[Saved entries]
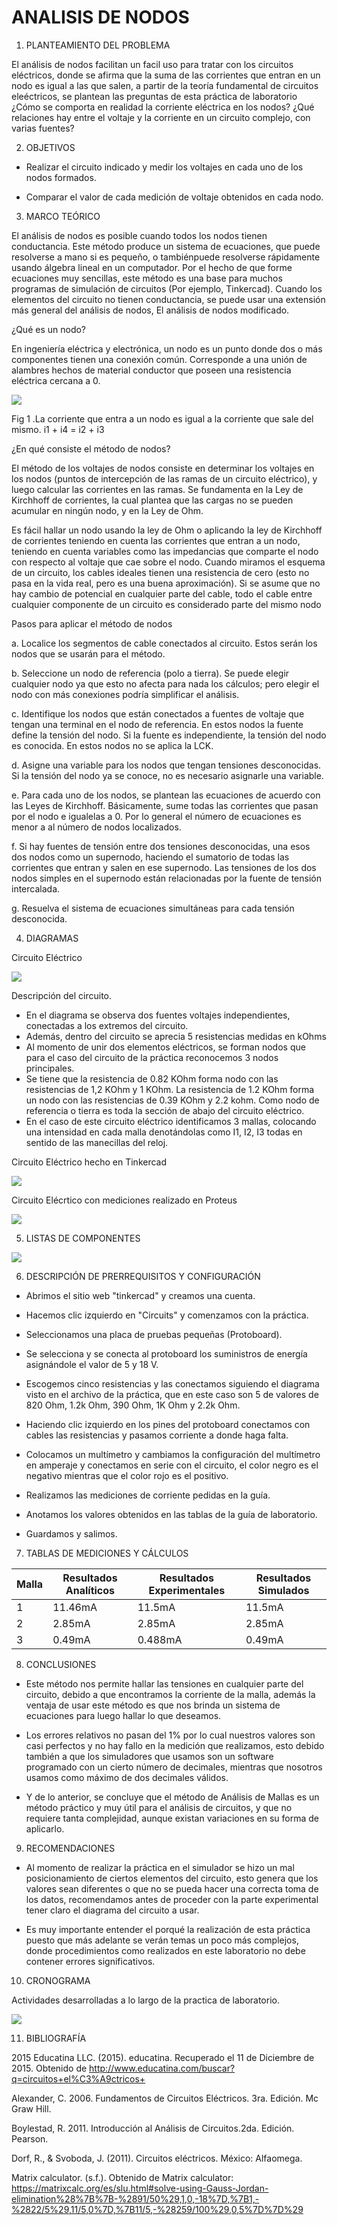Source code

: # ANALISIS DE NODOS

1. PLANTEAMIENTO DEL PROBLEMA 

El análisis de nodos facilitan un facil uso para tratar con los circuitos eléctricos, donde se afirma que la suma de las corrientes que entran en un nodo es igual a las que salen, a partir de la teoría fundamental de circuitos eleéctricos, se plantean las preguntas de esta práctica de laboratorio ¿Cómo se comporta en realidad la corriente eléctrica en los nodos? ¿Qué relaciones hay entre el voltaje y la corriente en un circuito complejo, con varias fuentes?

2. OBJETIVOS

* Realizar el circuito indicado y medir los voltajes en cada uno de los nodos formados.

* Comparar el valor de cada medición de voltaje obtenidos en cada nodo.


3. MARCO TEÓRICO 

El análisis de nodos es posible cuando todos los nodos tienen conductancia. Este método produce un sistema de ecuaciones, que puede resolverse a mano si es pequeño, o tambiénpuede resolverse rápidamente usando álgebra lineal en un computador. Por el hecho de que forme ecuaciones muy sencillas, este método es una base para muchos programas de simulación de circuitos (Por ejemplo, Tinkercad). Cuando los elementos del circuito no tienen conductancia, se puede usar una extensión más general del análisis de nodos, El análisis de nodos modificado.

¿Qué es un nodo?

En ingeniería eléctrica y electrónica, un nodo es un punto donde dos o más componentes tienen una conexión común. Corresponde a una unión de alambres hechos de material conductor que poseen una resistencia eléctrica cercana a 0.

![](https://github.com/JavoEstevez/An-lisis-de-Nodos-/blob/master/img/nodo.png)

Fig 1 .La corriente que entra a un nodo es igual a la corriente que sale del mismo. i1 + i4 = i2 + i3


¿En qué consiste el método de nodos?

El método de los voltajes de nodos consiste en determinar los voltajes en los nodos (puntos de intercepción de las ramas de un circuito eléctrico), y luego calcular las corrientes en las ramas. Se fundamenta en la Ley de Kirchhoff de corrientes, la cual plantea que las cargas no se pueden acumular en ningún nodo, y en la Ley de Ohm.

Es fácil hallar un nodo usando la ley de Ohm o aplicando la ley de Kirchhoff de corrientes teniendo en cuenta las corrientes que entran a un nodo, teniendo en cuenta variables como las impedancias que comparte el nodo con respecto al voltaje que cae sobre el nodo. Cuando miramos el esquema de un circuito, los cables ideales tienen una resistencia de cero (esto no pasa en la vida real, pero es una buena aproximación). Si se asume que no hay cambio de potencial en cualquier parte del cable, todo el cable entre cualquier componente de un circuito es considerado parte del mismo nodo

Pasos para aplicar el método de nodos

a. Localice los segmentos de cable conectados al circuito. Estos serán los nodos que se usarán para el método.

b. Seleccione un nodo de referencia (polo a tierra). Se puede elegir cualquier nodo ya que esto no afecta para nada los cálculos; pero elegir el nodo con más conexiones podría simplificar el análisis.

c. Identifique los nodos que están conectados a fuentes de voltaje que tengan una terminal en el nodo de referencia. En estos nodos la fuente define la tensión del nodo. Si la fuente es independiente, la tensión del nodo es conocida. En estos nodos no se aplica la LCK.

d. Asigne una variable para los nodos que tengan tensiones desconocidas. Si la tensión del nodo ya se conoce, no es necesario asignarle una variable.

e. Para cada uno de los nodos, se plantean las ecuaciones de acuerdo con las Leyes de Kirchhoff. Básicamente, sume todas las corrientes que pasan por el nodo e igualelas a 0. Por lo general el número de ecuaciones es menor a al número de nodos localizados.

f. Si hay fuentes de tensión entre dos tensiones desconocidas, una esos dos nodos como un supernodo, haciendo el sumatorio de todas las corrientes que entran y salen en ese supernodo. Las tensiones de los dos nodos simples en el supernodo están relacionadas por la fuente de tensión intercalada.

g. Resuelva el sistema de ecuaciones simultáneas para cada tensión desconocida.

4. DIAGRAMAS

Circuito Eléctrico

![](https://github.com/JavoEstevez/An-lisis-de-Nodos-/blob/master/img/%7B82D5275B-6BA9-4C7B-886A-C33CDF6B8261%7D.png.jpg)

Descripción del circuito.

* En el diagrama se observa dos fuentes voltajes independientes, conectadas a los extremos del circuito.
* Además, dentro del circuito se aprecia 5 resistencias medidas en kOhms
* Al momento de unir dos elementos eléctricos, se forman nodos que para el caso del circuito de la práctica reconocemos 3 nodos principales.
* Se tiene que la resistencia de 0.82 KOhm forma nodo con las resistencias de 1,2 KOhm y 1 KOhm. La resistencia de 1.2 KOhm forma un nodo con las resistencias de 0.39 KOhm y 2.2 kohm. Como nodo de referencia o tierra es toda la sección de abajo del circuito eléctrico.
* En el caso de este circuito eléctrico identificamos 3 mallas, colocando una intensidad en cada malla denotándolas como I1, I2, I3 todas en sentido de las manecillas del reloj.

Circuito Eléctrico hecho en Tinkercad

![](https://github.com/PabloGualotuna7/ANALISIS_DE_MALLAS/blob/master/img/Circuito_Armado.png)

Circuito Elécrtico con mediciones realizado en Proteus 

![](https://github.com/PabloGualotuna7/ANALISIS_DE_MALLAS/blob/master/img/Circuito_Proteus.png)

5. LISTAS DE COMPONENTES

![](https://github.com/PabloGualotuna7/ANALISIS_DE_MALLAS/blob/master/img/Componentes.png)

6. DESCRIPCIÓN DE PRERREQUISITOS Y CONFIGURACIÓN

* Abrimos el sitio web "tinkercad" y creamos una cuenta.

* Hacemos clic izquierdo en "Circuits" y comenzamos con la práctica.

* Seleccionamos una placa de pruebas pequeñas (Protoboard).

* Se selecciona y se conecta al protoboard los suministros de energía asignándole el valor de 5 y 18 V.

* Escogemos cinco resistencias y las conectamos siguiendo el diagrama visto en el archivo de la práctica, que en este caso son 5 de valores de 820 Ohm, 1.2k Ohm, 390 Ohm, 1K Ohm y 2.2k Ohm.

* Haciendo clic izquierdo en los pines del protoboard conectamos con cables las resistencias y pasamos corriente a donde haga falta.

* Colocamos un multímetro y cambiamos la configuración del multímetro en amperaje y conectamos en serie con el circuito, el color negro es el negativo mientras que el color rojo es el positivo. 

* Realizamos las mediciones de corriente pedidas en la guía.

* Anotamos los valores obtenidos en las tablas de la guía de laboratorio.

* Guardamos y salimos.

7. TABLAS DE MEDICIONES Y CÁLCULOS 

| Malla| Resultados Analíticos | Resultados Experimentales| Resultados Simulados|
| --    |                 ---- |-------------             |----------------      |
| 1 |                   11.46mA| 11.5mA                   |11.5mA                |
|2  |                   2.85mA |2.85mA                    |2.85mA                |              
|3  |                   0.49mA | 0.488mA                  |0.49mA                |

8. CONCLUSIONES 

* Este método nos permite hallar las tensiones en cualquier parte del circuito, debido a que encontramos la corriente de la malla, además la ventaja de usar este método es que nos brinda un sistema de ecuaciones para luego hallar lo que deseamos.

* Los errores relativos no pasan del 1% por lo cual nuestros valores son casi perfectos y no hay fallo en la medición que realizamos, esto debido también a que los simuladores que usamos son un software programado con un cierto número de decimales, mientras que nosotros usamos como máximo de dos decimales válidos.

* Y de lo anterior, se concluye que el método de Análisis de Mallas es un método práctico y muy útil para el análisis de circuitos, y que no requiere tanta complejidad, aunque existan variaciones en su forma de aplicarlo.

9. RECOMENDACIONES 

* Al momento de realizar la práctica en el simulador se hizo un mal posicionamiento de ciertos elementos del circuito, esto genera que los valores sean diferentes o que no se pueda hacer una correcta toma de los datos, recomendamos antes de proceder con la parte experimental tener claro el diagrama del circuito a usar.

* Es muy importante entender el porqué la realización de esta práctica puesto que más adelante se verán temas un poco más complejos, donde procedimientos como realizados en este laboratorio no debe contener errores significativos.

10. CRONOGRAMA

Actividades desarrolladas a lo largo de la practica de laboratorio.

![](https://github.com/PabloGualotuna7/ANALISIS_DE_MALLAS/blob/master/img/Cronograma.png)

11. BIBLIOGRAFÍA 

2015 Educatina LLC. (2015). educatina. Recuperado el 11 de Diciembre de 2015. Obtenido de http://www.educatina.com/buscar?q=circuitos+el%C3%A9ctricos+

Alexander, C. 2006. Fundamentos de Circuitos Eléctricos. 3ra. Edición. Mc Graw Hill.

Boylestad, R. 2011. Introducción al Análisis de Circuitos.2da. Edición. Pearson.

Dorf, R., & Svoboda, J. (2011). Circuitos eléctricos. México: Alfaomega.

Matrix calculator. (s.f.). Obtenido de Matrix calculator: https://matrixcalc.org/es/slu.html#solve-using-Gauss-Jordan-elimination%28%7B%7B-%2891/50%29,1,0,-18%7D,%7B1,-%2822/5%29,11/5,0%7D,%7B11/5,-%28259/100%29,0,5%7D%7D%29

WHAT IS NEEDED: Beginning at the line above that contains "Pasos para aplicar el método de nodos", return each line exactly through the line that contains "a. Localice los", and no others.

SOLUTION:
Pasos para aplicar el método de nodos

a. Localice los segmentos de cable conectados al circuito. Estos serán los nodos que se usarán para el método.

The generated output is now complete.